In your reply, repeat every entry exactly and skip over each picture.
━━━ Data for the task ━━━
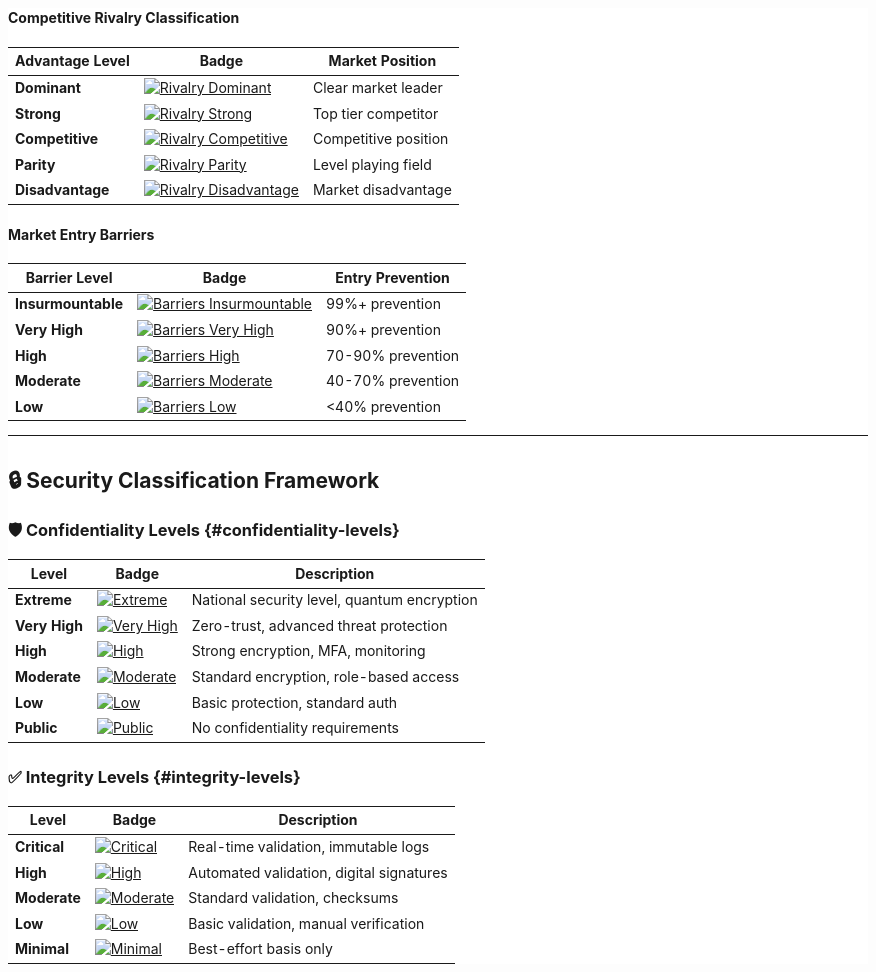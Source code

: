#### Competitive Rivalry Classification
| Advantage Level | Badge | Market Position |
|-----------------|-------|-----------------|
| **Dominant** | [![Rivalry Dominant](https://img.shields.io/badge/Rivalry-Dominant_Advantage-darkblue?style=flat-square&logo=trophy)](https://github.com/Hack23/homepage/blob/master/CLASSIFICATION.md#porters-five-forces) | Clear market leader |
| **Strong** | [![Rivalry Strong](https://img.shields.io/badge/Rivalry-Strong_Advantage-blue?style=flat-square&logo=trophy)](https://github.com/Hack23/homepage/blob/master/CLASSIFICATION.md#porters-five-forces) | Top tier competitor |
| **Competitive** | [![Rivalry Competitive](https://img.shields.io/badge/Rivalry-Competitive_Advantage-green?style=flat-square&logo=trophy)](https://github.com/Hack23/homepage/blob/master/CLASSIFICATION.md#porters-five-forces) | Competitive position |
| **Parity** | [![Rivalry Parity](https://img.shields.io/badge/Rivalry-Parity-yellow?style=flat-square&logo=trophy)](https://github.com/Hack23/homepage/blob/master/CLASSIFICATION.md#porters-five-forces) | Level playing field |
| **Disadvantage** | [![Rivalry Disadvantage](https://img.shields.io/badge/Rivalry-Disadvantage-red?style=flat-square&logo=trophy)](https://github.com/Hack23/homepage/blob/master/CLASSIFICATION.md#porters-five-forces) | Market disadvantage |

#### Market Entry Barriers
| Barrier Level | Badge | Entry Prevention |
|---------------|-------|------------------|
| **Insurmountable** | [![Barriers Insurmountable](https://img.shields.io/badge/Entry_Barriers-Insurmountable-darkred?style=flat-square&logo=barrier)](https://github.com/Hack23/homepage/blob/master/CLASSIFICATION.md#porters-five-forces) | 99%+ prevention |
| **Very High** | [![Barriers Very High](https://img.shields.io/badge/Entry_Barriers-Very_High-red?style=flat-square&logo=barrier)](https://github.com/Hack23/homepage/blob/master/CLASSIFICATION.md#porters-five-forces) | 90%+ prevention |
| **High** | [![Barriers High](https://img.shields.io/badge/Entry_Barriers-High-orange?style=flat-square&logo=barrier)](https://github.com/Hack23/homepage/blob/master/CLASSIFICATION.md#porters-five-forces) | 70-90% prevention |
| **Moderate** | [![Barriers Moderate](https://img.shields.io/badge/Entry_Barriers-Moderate-yellow?style=flat-square&logo=barrier)](https://github.com/Hack23/homepage/blob/master/CLASSIFICATION.md#porters-five-forces) | 40-70% prevention |
| **Low** | [![Barriers Low](https://img.shields.io/badge/Entry_Barriers-Low-lightgreen?style=flat-square&logo=barrier)](https://github.com/Hack23/homepage/blob/master/CLASSIFICATION.md#porters-five-forces) | <40% prevention |

---

## 🔒 Security Classification Framework

### 🛡️ Confidentiality Levels {#confidentiality-levels}
| Level | Badge | Description |
|-------|-------|-------------|
| **Extreme** | [![Extreme](https://img.shields.io/badge/Confidentiality-Extreme-black?style=for-the-badge&logo=shield&logoColor=white)](https://github.com/Hack23/homepage/blob/master/CLASSIFICATION.md#confidentiality-levels) | National security level, quantum encryption |
| **Very High** | [![Very High](https://img.shields.io/badge/Confidentiality-Very_High-darkblue?style=for-the-badge&logo=shield&logoColor=white)](https://github.com/Hack23/homepage/blob/master/CLASSIFICATION.md#confidentiality-levels) | Zero-trust, advanced threat protection |
| **High** | [![High](https://img.shields.io/badge/Confidentiality-High-blue?style=for-the-badge&logo=shield&logoColor=white)](https://github.com/Hack23/homepage/blob/master/CLASSIFICATION.md#confidentiality-levels) | Strong encryption, MFA, monitoring |
| **Moderate** | [![Moderate](https://img.shields.io/badge/Confidentiality-Moderate-orange?style=for-the-badge&logo=shield&logoColor=white)](https://github.com/Hack23/homepage/blob/master/CLASSIFICATION.md#confidentiality-levels) | Standard encryption, role-based access |
| **Low** | [![Low](https://img.shields.io/badge/Confidentiality-Low-yellow?style=for-the-badge&logo=shield&logoColor=white)](https://github.com/Hack23/homepage/blob/master/CLASSIFICATION.md#confidentiality-levels) | Basic protection, standard auth |
| **Public** | [![Public](https://img.shields.io/badge/Confidentiality-Public-lightgrey?style=for-the-badge&logo=shield&logoColor=white)](https://github.com/Hack23/homepage/blob/master/CLASSIFICATION.md#confidentiality-levels) | No confidentiality requirements |

### ✅ Integrity Levels {#integrity-levels}
| Level | Badge | Description |
|-------|-------|-------------|
| **Critical** | [![Critical](https://img.shields.io/badge/Integrity-Critical-red?style=for-the-badge&logo=check-circle&logoColor=white)](https://github.com/Hack23/homepage/blob/master/CLASSIFICATION.md#integrity-levels) | Real-time validation, immutable logs |
| **High** | [![High](https://img.shields.io/badge/Integrity-High-orange?style=for-the-badge&logo=check-circle&logoColor=white)](https://github.com/Hack23/homepage/blob/master/CLASSIFICATION.md#integrity-levels) | Automated validation, digital signatures |
| **Moderate** | [![Moderate](https://img.shields.io/badge/Integrity-Moderate-yellow?style=for-the-badge&logo=check-circle&logoColor=white)](https://github.com/Hack23/homepage/blob/master/CLASSIFICATION.md#integrity-levels) | Standard validation, checksums |
| **Low** | [![Low](https://img.shields.io/badge/Integrity-Low-lightgreen?style=for-the-badge&logo=check-circle&logoColor=white)](https://github.com/Hack23/homepage/blob/master/CLASSIFICATION.md#integrity-levels) | Basic validation, manual verification |
| **Minimal** | [![Minimal](https://img.shields.io/badge/Integrity-Minimal-lightgrey?style=for-the-badge&logo=check-circle&logoColor=white)](https://github.com/Hack23/homepage/blob/master/CLASSIFICATION.md#integrity-levels) | Best-effort basis only |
━━━
• Expected answer:
Source code

:#### Competitive Rivalry Classification
| Advantage Level | Badge | Market Position |
|-----------------|-------|-----------------|
| **Dominant** | [![Rivalry Dominant](https://img.shields.io/badge/Rivalry-Dominant_Advantage-darkblue?style=flat-square&logo=trophy)](https://github.com/Hack23/homepage/blob/master/CLASSIFICATION.md#porters-five-forces) | Clear market leader |
| **Strong** | [![Rivalry Strong](https://img.shields.io/badge/Rivalry-Strong_Advantage-blue?style=flat-square&logo=trophy)](https://github.com/Hack23/homepage/blob/master/CLASSIFICATION.md#porters-five-forces) | Top tier competitor |
| **Competitive** | [![Rivalry Competitive](https://img.shields.io/badge/Rivalry-Competitive_Advantage-green?style=flat-square&logo=trophy)](https://github.com/Hack23/homepage/blob/master/CLASSIFICATION.md#porters-five-forces) | Competitive position |
| **Parity** | [![Rivalry Parity](https://img.shields.io/badge/Rivalry-Parity-yellow?style=flat-square&logo=trophy)](https://github.com/Hack23/homepage/blob/master/CLASSIFICATION.md#porters-five-forces) | Level playing field |
| **Disadvantage** | [![Rivalry Disadvantage](https://img.shields.io/badge/Rivalry-Disadvantage-red?style=flat-square&logo=trophy)](https://github.com/Hack23/homepage/blob/master/CLASSIFICATION.md#porters-five-forces) | Market disadvantage |

#### Market Entry Barriers
| Barrier Level | Badge | Entry Prevention |
|---------------|-------|------------------|
| **Insurmountable** | [![Barriers Insurmountable](https://img.shields.io/badge/Entry_Barriers-Insurmountable-darkred?style=flat-square&logo=barrier)](https://github.com/Hack23/homepage/blob/master/CLASSIFICATION.md#porters-five-forces) | 99%+ prevention |
| **Very High** | [![Barriers Very High](https://img.shields.io/badge/Entry_Barriers-Very_High-red?style=flat-square&logo=barrier)](https://github.com/Hack23/homepage/blob/master/CLASSIFICATION.md#porters-five-forces) | 90%+ prevention |
| **High** | [![Barriers High](https://img.shields.io/badge/Entry_Barriers-High-orange?style=flat-square&logo=barrier)](https://github.com/Hack23/homepage/blob/master/CLASSIFICATION.md#porters-five-forces) | 70-90% prevention |
| **Moderate** | [![Barriers Moderate](https://img.shields.io/badge/Entry_Barriers-Moderate-yellow?style=flat-square&logo=barrier)](https://github.com/Hack23/homepage/blob/master/CLASSIFICATION.md#porters-five-forces) | 40-70% prevention |
| **Low** | [![Barriers Low](https://img.shields.io/badge/Entry_Barriers-Low-lightgreen?style=flat-square&logo=barrier)](https://github.com/Hack23/homepage/blob/master/CLASSIFICATION.md#porters-five-forces) | <40% prevention |

---

## 🔒 Security Classification Framework

### 🛡️ Confidentiality Levels {#confidentiality-levels}
| Level | Badge | Description |
|-------|-------|-------------|
| **Extreme** | [![Extreme](https://img.shields.io/badge/Confidentiality-Extreme-black?style=for-the-badge&logo=shield&logoColor=white)](https://github.com/Hack23/homepage/blob/master/CLASSIFICATION.md#confidentiality-levels) | National security level, quantum encryption |
| **Very High** | [![Very High](https://img.shields.io/badge/Confidentiality-Very_High-darkblue?style=for-the-badge&logo=shield&logoColor=white)](https://github.com/Hack23/homepage/blob/master/CLASSIFICATION.md#confidentiality-levels) | Zero-trust, advanced threat protection |
| **High** | [![High](https://img.shields.io/badge/Confidentiality-High-blue?style=for-the-badge&logo=shield&logoColor=white)](https://github.com/Hack23/homepage/blob/master/CLASSIFICATION.md#confidentiality-levels) | Strong encryption, MFA, monitoring |
| **Moderate** | [![Moderate](https://img.shields.io/badge/Confidentiality-Moderate-orange?style=for-the-badge&logo=shield&logoColor=white)](https://github.com/Hack23/homepage/blob/master/CLASSIFICATION.md#confidentiality-levels) | Standard encryption, role-based access |
| **Low** | [![Low](https://img.shields.io/badge/Confidentiality-Low-yellow?style=for-the-badge&logo=shield&logoColor=white)](https://github.com/Hack23/homepage/blob/master/CLASSIFICATION.md#confidentiality-levels) | Basic protection, standard auth |
| **Public** | [![Public](https://img.shields.io/badge/Confidentiality-Public-lightgrey?style=for-the-badge&logo=shield&logoColor=white)](https://github.com/Hack23/homepage/blob/master/CLASSIFICATION.md#confidentiality-levels) | No confidentiality requirements |

### ✅ Integrity Levels {#integrity-levels}
| Level | Badge | Description |
|-------|-------|-------------|
| **Critical** | [![Critical](https://img.shields.io/badge/Integrity-Critical-red?style=for-the-badge&logo=check-circle&logoColor=white)](https://github.com/Hack23/homepage/blob/master/CLASSIFICATION.md#integrity-levels) | Real-time validation, immutable logs |
| **High** | [![High](https://img.shields.io/badge/Integrity-High-orange?style=for-the-badge&logo=check-circle&logoColor=white)](https://github.com/Hack23/homepage/blob/master/CLASSIFICATION.md#integrity-levels) | Automated validation, digital signatures |
| **Moderate** | [![Moderate](https://img.shields.io/badge/Integrity-Moderate-yellow?style=for-the-badge&logo=check-circle&logoColor=white)](https://github.com/Hack23/homepage/blob/master/CLASSIFICATION.md#integrity-levels) | Standard validation, checksums |
| **Low** | [![Low](https://img.shields.io/badge/Integrity-Low-lightgreen?style=for-the-badge&logo=check-circle&logoColor=white)](https://github.com/Hack23/homepage/blob/master/CLASSIFICATION.md#integrity-levels) | Basic validation, manual verification |
| **Minimal** | [![Minimal](https://img.shields.io/badge/Integrity-Minimal-lightgrey?style=for-the-badge&logo=check-circle&logoColor=white)](https://github.com/Hack23/homepage/blob/master/CLASSIFICATION.md#integrity-levels) | Best-effort basis only |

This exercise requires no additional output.